◆ Work instructions ◆
In the material below, find every line containing "class" and copy that line.

━━━━━━━━━━━━━━━━━━━━

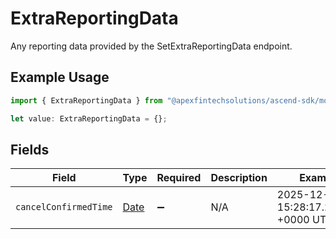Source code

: # ExtraReportingData

Any reporting data provided by the SetExtraReportingData endpoint.

## Example Usage

```typescript
import { ExtraReportingData } from "@apexfintechsolutions/ascend-sdk/models/components";

let value: ExtraReportingData = {};
```

## Fields

| Field                                                                                         | Type                                                                                          | Required                                                                                      | Description                                                                                   | Example                                                                                       |
| --------------------------------------------------------------------------------------------- | --------------------------------------------------------------------------------------------- | --------------------------------------------------------------------------------------------- | --------------------------------------------------------------------------------------------- | --------------------------------------------------------------------------------------------- |
| `cancelConfirmedTime`                                                                         | [Date](https://developer.mozilla.org/en-US/docs/Web/JavaScript/Reference/Global_Objects/Date) | :heavy_minus_sign:                                                                            | N/A                                                                                           | 2025-12-13 15:28:17.262732 +0000 UTC                                                          |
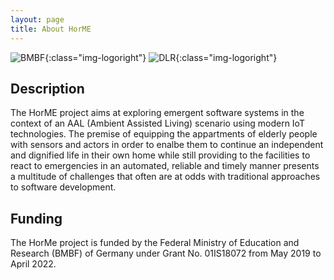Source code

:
 ```yaml
---
layout: page
title: About HorME
---
```


![BMBF]({{site.baseurl}}/logo_bmbf.png){:class="img-logoright"}
![DLR]({{site.baseurl}}/logo_dlr.png){:class="img-logoright"}

## Description

The HorME project aims at exploring emergent software systems in the context of an AAL (Ambient Assisted Living) scenario using modern IoT technologies.
The premise of equipping the appartments of elderly people with sensors and actors in order to enalbe them to continue an independent and dignified life in their own home while still providing to the facilities to react to emergencies in an automated, reliable and timely manner presents a multitude of challenges that often are at odds with traditional approaches to software development.

## Funding

The HorMe project is funded by the Federal Ministry of Education and Research (BMBF) of Germany under Grant No. 01IS18072 from May 2019 to April 2022.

━━━━━━━━━━━━━━━━━━━━

◆ Reply ◆
![BMBF]({{site.baseurl}}/logo_bmbf.png){:class="img-logoright"}
![DLR]({{site.baseurl}}/logo_dlr.png){:class="img-logoright"}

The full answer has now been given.